Lao Tzu - the honorary name of the greatest Chinese thinker Era Lee (Lee dupe, Lao Danya), the founder of Taoism. He is credited with the authorship of the "Tao Te Ching" (treatise on the ways and virtues) The basic concept of Lao Tzu - the Tao, which is metaphorically likened to water (compliance and invincibility). The effluent from the Tao way of action - inaction (wu wei), compliance, obedience, renunciation of desires and struggles. On the life of Lao Tzu, little is known. Based on information contained in the chapter "Tianxiao" ("Celestial") in the book of Chuang Tzu and the chapter "Life of Laozi" in the "Historical notes," we can say that Lao Tzu was a bit older than Confucius .

Extant essay "Laozi" reflects the ideas of the thinker and the main source for their study. In 1973 Mavandue near Changsha, the grave was opened, referring to the Han time, which found two copies of the works of Lao Tzu, written on the fabric. This instance has given valuable material for the study of the ideas of Lao Tzu. He was born in the kingdom of Chu, in the county of Lee Ku parish in the village Tsyuyzhen. Real Name thinker Li Er Lao Tzu means "teacher Lao." In turn, the Lao - a nickname and it means "elder."

According to legend, his mother wore in the womb 81 years old, and when brought it to light, the newborn was a saddle. He received his surname Lee, as Lee was born under a tree (plum). He had long ears, for which he was given the name Er (ear).

It is known that Lao Tzu was historian, chief curator at the State Archive of the Zhou court. He lived a long time in the capital, many labored trusted him, official and literary texts, a lot of thinking, a lot of talking with visiting people, representatives of different classes and occupations. Impressions from a read, seen and heard evolved in their own conclusions about the nature of all things, the universal laws of natural origin, formation and development of the world. He embodied in their treatise, played a huge role in Chinese philosophy. Completion Chunqiu period when he lived Laozi marked change feudal slave system. Laozi rejected with disgust existing before the principle of "management based on the rules of conduct" and complained bitterly: "Rules of Conduct - they undermine the loyalty and trust, mark the beginning of unrest." At the same time it did not satisfy the principle of feudal "management based on the law," and he anxiously exclaimed: "When growing up laws and orders, the number of thieves and robbers." He also protested against the "worship of the wise" and opposed the aggressive wars waged among themselves rulers of separate kingdoms.

In general, he rejected with disgust old, but at the same time harbored a grudge against the new, and also can not find a real way out of this situation.
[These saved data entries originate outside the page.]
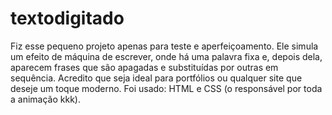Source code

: # textodigitado
Fiz esse pequeno projeto apenas para teste e aperfeiçoamento. Ele simula um efeito de máquina de escrever, onde há uma palavra fixa e, depois dela, aparecem frases que são apagadas e substituídas por outras em sequência. Acredito que seja ideal para portfólios ou qualquer site que deseje um toque moderno.
Foi usado: HTML e CSS (o responsável por toda a animação kkk).
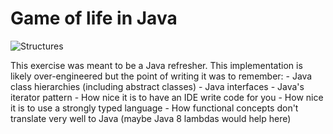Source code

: Game of life in Java
====================

![Structures](https://raw.github.com/uberj/automata2d.java/master/example.gif)

This exercise was meant to be a Java refresher. This implementation is likely over-engineered but the point of writing it was to remember:
    - Java class hierarchies (including abstract classes)
    - Java interfaces
    - Java's iterator pattern
    - How nice it is to have an IDE write code for you
    - How nice it is to use a strongly typed language
    - How functional concepts don't translate very well to Java (maybe Java 8 lambdas would help here)
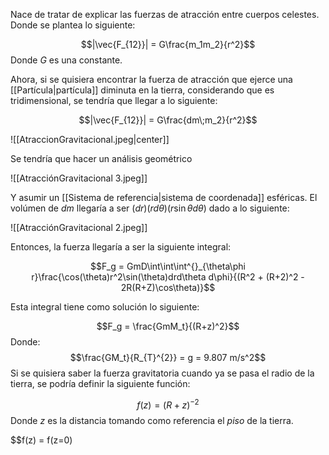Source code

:
Nace de tratar de explicar las fuerzas de atracción entre cuerpos celestes. Donde se plantea lo siguiente: 

$$|\vec{F_{12}}| = G\frac{m_1m_2}{r^2}$$ 
Donde $G$ es una constante. 

Ahora, si se quisiera encontrar la fuerza de atracción que ejerce una [[Partícula|partícula]] diminuta en la tierra, considerando que es tridimensional, se tendría que llegar a lo siguiente: 

$$|\vec{F_{12}}| = G\frac{dm\;m_2}{r^2}$$ 

![[AtraccionGravitacional.jpeg|center]]

Se tendría que hacer un análisis geométrico

![[AtracciónGravitacional 3.jpeg]]

Y asumir un [[Sistema de referencia|sistema de coordenada]] esféricas. El volúmen de $dm$ llegaría a ser $(dr)(rd\theta)(r\sin\theta d\theta)$  dado a lo siguiente: 

![[AtracciónGravitacional 2.jpeg]]

Entonces, la fuerza llegaría a ser la siguiente integral: 

$$F_g = GmD\int\int\int^{}_{\theta\phi r}\frac{\cos(\theta)r^2\sin(\theta)drd\theta d\phi}{(R^2 + (R+2)^2 - 2R(R+Z)\cos\theta)}$$

Esta integral tiene como solución lo siguiente: 

$$F_g = \frac{GmM_t}{(R+z)^2}$$ 
Donde:
$$\frac{GM_t}{R_{T}^{2}} = g = 9.807 m/s^2$$ 
Si se quisiera saber la fuerza gravitatoria cuando ya se pasa el radio de la tierra, se podría definir la siguiente función: 

$$f(z) = (R+z)^{-2}$$ 
Donde $z$ es la distancia tomando como referencia el *piso* de la tierra. 

$$f(z) = f(z=0)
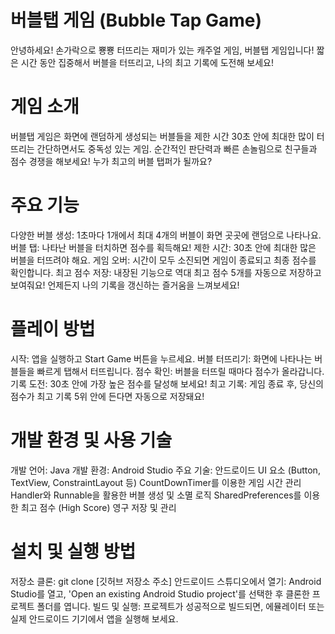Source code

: # 버블탭 게임 (Bubble Tap Game)
안녕하세요! 손가락으로 뿅뿅 터뜨리는 재미가 있는 캐주얼 게임, 버블탭 게임입니다! 짧은 시간 동안 집중해서 버블을 터뜨리고, 나의 최고 기록에 도전해 보세요!

# 게임 소개
버블탭 게임은 화면에 랜덤하게 생성되는 버블들을 제한 시간 30초 안에 최대한 많이 터뜨리는 간단하면서도 중독성 있는 게임. 순간적인 판단력과 빠른 손놀림으로 친구들과 점수 경쟁을 해보세요! 누가 최고의 버블 탭퍼가 될까요?


# 주요 기능
다양한 버블 생성: 1초마다 1개에서 최대 4개의 버블이 화면 곳곳에 랜덤으로 나타나요.
버블 탭: 나타난 버블을 터치하면 점수를 획득해요!
제한 시간: 30초 안에 최대한 많은 버블을 터뜨려야 해요.
게임 오버: 시간이 모두 소진되면 게임이 종료되고 최종 점수를 확인합니다.
최고 점수 저장: 내장된 기능으로 역대 최고 점수 5개를 자동으로 저장하고 보여줘요! 언제든지 나의 기록을 갱신하는 즐거움을 느껴보세요!

# 플레이 방법
시작: 앱을 실행하고 Start Game 버튼을 누르세요.
버블 터뜨리기: 화면에 나타나는 버블들을 빠르게 탭해서 터뜨립니다.
점수 확인: 버블을 터뜨릴 때마다 점수가 올라갑니다.
기록 도전: 30초 안에 가장 높은 점수를 달성해 보세요!
최고 기록: 게임 종료 후, 당신의 점수가 최고 기록 5위 안에 든다면 자동으로 저장돼요!

# 개발 환경 및 사용 기술
개발 언어: Java
개발 환경: Android Studio
주요 기술:
안드로이드 UI 요소 (Button, TextView, ConstraintLayout 등)
CountDownTimer를 이용한 게임 시간 관리
Handler와 Runnable을 활용한 버블 생성 및 소멸 로직
SharedPreferences를 이용한 최고 점수 (High Score) 영구 저장 및 관리

# 설치 및 실행 방법
저장소 클론:
git clone [깃허브 저장소 주소]
안드로이드 스튜디오에서 열기:
Android Studio를 열고, 'Open an existing Android Studio project'를 선택한 후 클론한 프로젝트 폴더를 엽니다.
빌드 및 실행:
프로젝트가 성공적으로 빌드되면, 에뮬레이터 또는 실제 안드로이드 기기에서 앱을 실행해 보세요.
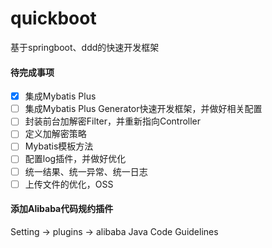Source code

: # quickboot
基于springboot、ddd的快速开发框架


#### 待完成事项




- [x] 集成Mybatis Plus
- [ ] 集成Mybatis Plus Generator快速开发框架，并做好相关配置
- [ ] 封装前台加解密Filter，并重新指向Controller
- [ ] 定义加解密策略
- [ ] Mybatis模板方法
- [ ] 配置log插件，并做好优化
- [ ] 统一结果、统一异常、统一日志
- [ ] 上传文件的优化，OSS
 
#### 添加Alibaba代码规约插件
Setting -> plugins -> alibaba Java Code Guidelines
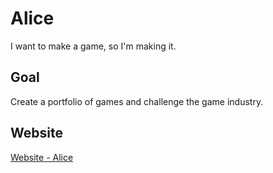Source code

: # Alice
I want to make a game, so I'm making it.

## Goal
Create a portfolio of games and challenge the game industry.

## Website
[Website - Alice](https://codingpythonman.github.io/Alice/)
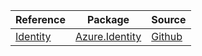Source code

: | Reference | Package | Source |
|---|---|---|
|[Identity](identity-readme.md)|[Azure.Identity](https://www.nuget.org/packages/Azure.Identity)|[Github](https://github.com/Azure/azure-sdk-for-net/blob/main/sdk/identity/Azure.Identity)|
In this regard, "seeing a weakening of the Zhou Dynasty," Lao Tzu left the service, he settled in solitude and taking "independent" posture, began to look for themselves divorced from the reality of a happy life for yourself. Summarizing the lessons learned during the service, Lao Tzu believed that the root of what is happening in society, "the Troubles" and the "difficult to manage", lies in the "knowledge" and "desires." He said: "Therefore, control of the country by means of knowledge - a misfortune for the country, and govern the country without the help of knowledge - happiness for the country" - and insisted on "management, built on non-action." Lao Tzu believed that they need only ruler himself had "no desire" and then people naturally become ingenuous. To achieve a "lack of knowledge" and "lack of desire", it is necessary to abandon the "worship of the wise" and "do not appreciate the rare items," in other words, to eliminate all causes of desire and stimulating debate. Lao Tzu called it "the implementation of non-action" and said: "Implementation of inaction would lead to the fact that there will be nothing that would not have driven."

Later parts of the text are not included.